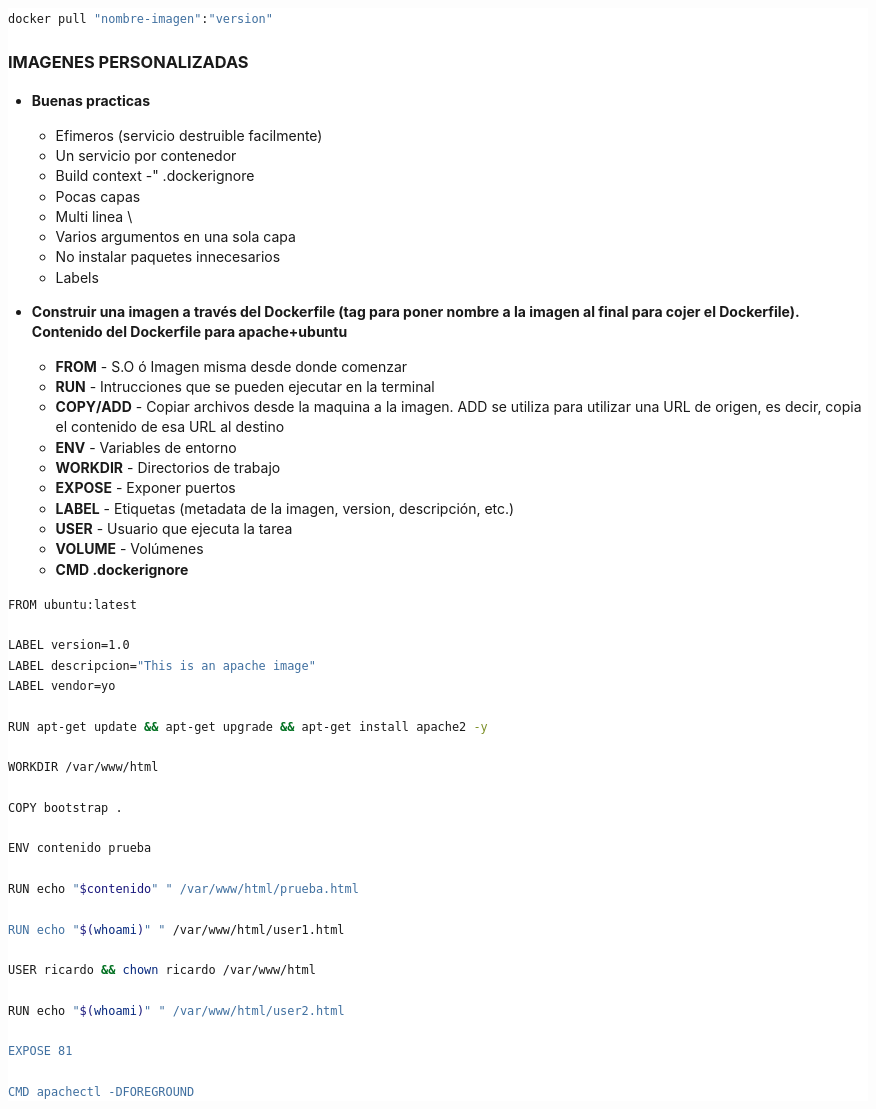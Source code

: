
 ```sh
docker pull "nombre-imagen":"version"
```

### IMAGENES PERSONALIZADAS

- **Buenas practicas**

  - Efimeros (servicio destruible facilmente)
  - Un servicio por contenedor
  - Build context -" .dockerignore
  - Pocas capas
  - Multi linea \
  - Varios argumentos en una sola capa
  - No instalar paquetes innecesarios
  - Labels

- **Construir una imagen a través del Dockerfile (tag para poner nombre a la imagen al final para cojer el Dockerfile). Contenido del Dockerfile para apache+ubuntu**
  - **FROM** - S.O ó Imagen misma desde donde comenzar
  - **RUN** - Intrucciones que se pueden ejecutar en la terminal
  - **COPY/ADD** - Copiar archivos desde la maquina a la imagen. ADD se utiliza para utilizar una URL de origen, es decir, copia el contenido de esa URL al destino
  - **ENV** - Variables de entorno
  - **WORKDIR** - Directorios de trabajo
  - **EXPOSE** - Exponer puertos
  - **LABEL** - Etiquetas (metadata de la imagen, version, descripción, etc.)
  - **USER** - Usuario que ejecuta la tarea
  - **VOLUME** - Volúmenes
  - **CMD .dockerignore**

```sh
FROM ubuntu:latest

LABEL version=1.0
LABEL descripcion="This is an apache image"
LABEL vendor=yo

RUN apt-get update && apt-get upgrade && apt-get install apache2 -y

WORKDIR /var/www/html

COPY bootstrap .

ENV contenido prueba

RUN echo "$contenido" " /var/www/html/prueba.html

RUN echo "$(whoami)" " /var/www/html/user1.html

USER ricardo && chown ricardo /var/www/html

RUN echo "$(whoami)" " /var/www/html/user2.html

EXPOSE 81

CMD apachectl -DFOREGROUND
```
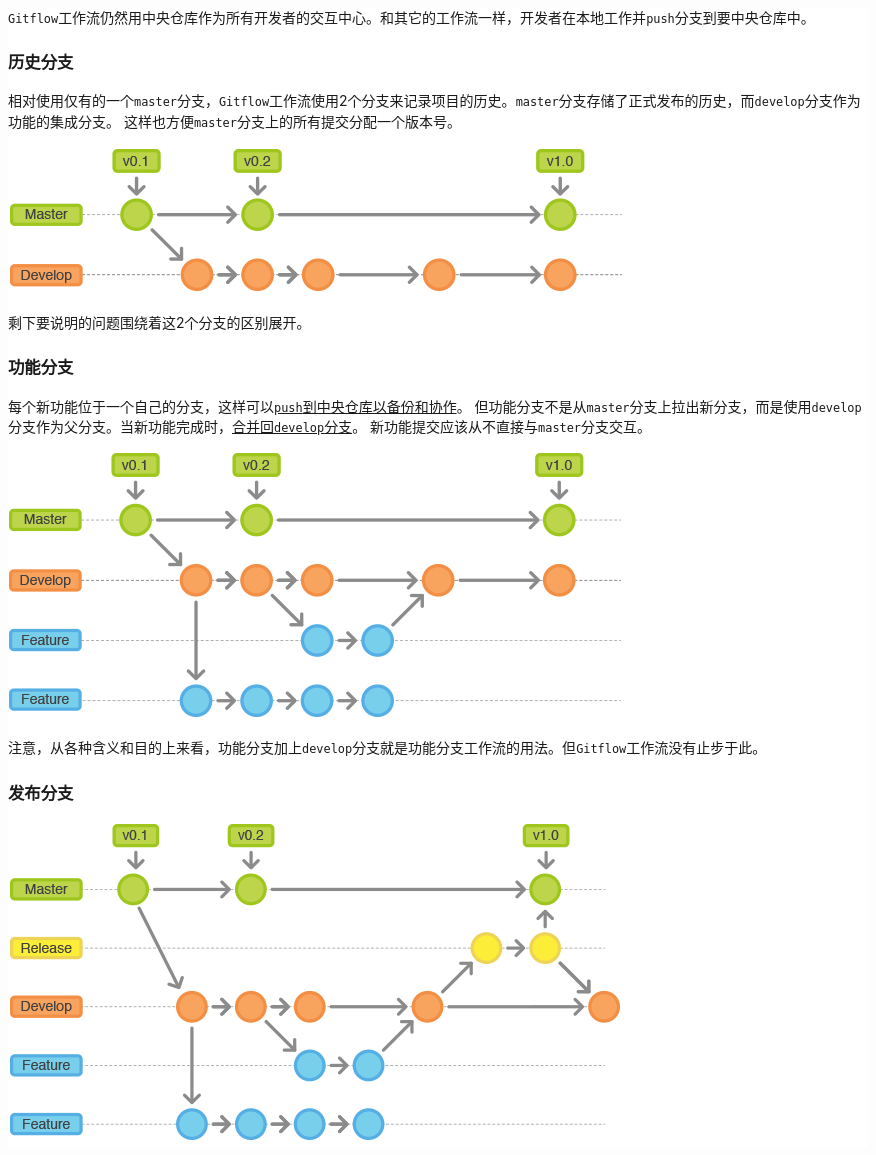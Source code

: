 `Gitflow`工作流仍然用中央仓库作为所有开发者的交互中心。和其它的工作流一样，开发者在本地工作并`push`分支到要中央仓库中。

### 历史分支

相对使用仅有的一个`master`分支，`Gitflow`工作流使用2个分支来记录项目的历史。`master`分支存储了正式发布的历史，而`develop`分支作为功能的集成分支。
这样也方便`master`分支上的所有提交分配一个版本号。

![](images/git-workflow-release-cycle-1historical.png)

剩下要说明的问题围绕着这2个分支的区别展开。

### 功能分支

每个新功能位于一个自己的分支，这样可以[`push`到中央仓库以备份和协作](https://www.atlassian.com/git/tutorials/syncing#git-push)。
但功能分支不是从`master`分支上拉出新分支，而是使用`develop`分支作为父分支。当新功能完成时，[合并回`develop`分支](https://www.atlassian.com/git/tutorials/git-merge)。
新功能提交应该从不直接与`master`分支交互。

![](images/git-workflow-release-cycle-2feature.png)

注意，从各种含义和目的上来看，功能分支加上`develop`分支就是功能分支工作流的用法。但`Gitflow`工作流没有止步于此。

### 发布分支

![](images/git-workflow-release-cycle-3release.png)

******

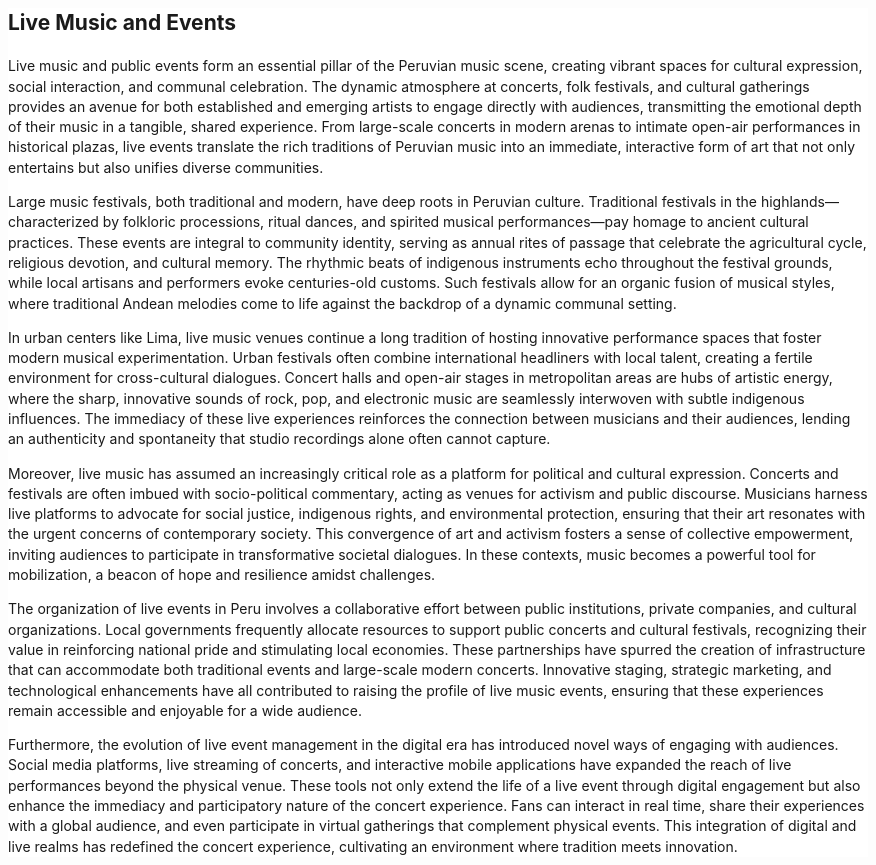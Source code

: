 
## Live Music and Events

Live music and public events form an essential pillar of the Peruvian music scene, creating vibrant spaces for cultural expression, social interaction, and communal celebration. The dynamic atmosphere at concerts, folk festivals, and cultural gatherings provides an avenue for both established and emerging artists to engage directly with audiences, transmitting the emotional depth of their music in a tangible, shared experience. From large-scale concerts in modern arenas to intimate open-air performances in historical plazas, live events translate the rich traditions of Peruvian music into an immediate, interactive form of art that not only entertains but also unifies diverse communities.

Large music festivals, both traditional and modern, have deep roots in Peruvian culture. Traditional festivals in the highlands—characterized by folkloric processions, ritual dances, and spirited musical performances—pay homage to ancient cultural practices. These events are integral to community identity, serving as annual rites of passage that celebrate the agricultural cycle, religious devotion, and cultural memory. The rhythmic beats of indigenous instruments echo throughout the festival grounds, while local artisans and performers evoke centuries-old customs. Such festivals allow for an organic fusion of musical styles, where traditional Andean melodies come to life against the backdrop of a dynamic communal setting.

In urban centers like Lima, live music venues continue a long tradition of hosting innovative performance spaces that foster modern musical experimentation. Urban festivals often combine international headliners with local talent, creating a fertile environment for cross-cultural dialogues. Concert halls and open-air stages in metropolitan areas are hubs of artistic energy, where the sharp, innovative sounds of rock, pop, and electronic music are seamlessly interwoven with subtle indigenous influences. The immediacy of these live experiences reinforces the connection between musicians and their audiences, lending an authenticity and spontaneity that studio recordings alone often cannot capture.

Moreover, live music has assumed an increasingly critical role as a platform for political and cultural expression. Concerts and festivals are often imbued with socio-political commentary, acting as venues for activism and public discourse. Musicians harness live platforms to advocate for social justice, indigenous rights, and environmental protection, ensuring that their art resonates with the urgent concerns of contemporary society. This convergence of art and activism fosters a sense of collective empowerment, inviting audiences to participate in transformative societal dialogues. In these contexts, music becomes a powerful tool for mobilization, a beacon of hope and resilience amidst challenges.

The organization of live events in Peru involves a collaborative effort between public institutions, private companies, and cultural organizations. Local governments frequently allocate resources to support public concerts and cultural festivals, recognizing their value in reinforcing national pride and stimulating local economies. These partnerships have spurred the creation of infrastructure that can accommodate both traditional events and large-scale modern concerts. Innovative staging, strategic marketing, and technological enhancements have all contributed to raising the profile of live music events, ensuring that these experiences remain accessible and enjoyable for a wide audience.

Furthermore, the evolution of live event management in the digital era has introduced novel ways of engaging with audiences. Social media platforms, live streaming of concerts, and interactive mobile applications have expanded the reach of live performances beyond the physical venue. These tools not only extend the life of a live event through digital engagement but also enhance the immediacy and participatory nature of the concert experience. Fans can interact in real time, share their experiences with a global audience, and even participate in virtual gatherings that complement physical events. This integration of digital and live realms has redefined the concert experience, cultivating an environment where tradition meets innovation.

******

WHAT IS REQUIRED »
Scan the records for the string "para" and report each line where it occurs.

YOUR SOLUTION »
- **Construir una imagen a través del Dockerfile (tag para poner nombre a la imagen al final para cojer el Dockerfile). Contenido del Dockerfile para apache+ubuntu**
  - **COPY/ADD** - Copiar archivos desde la maquina a la imagen. ADD se utiliza para utilizar una URL de origen, es decir, copia el contenido de esa URL al destino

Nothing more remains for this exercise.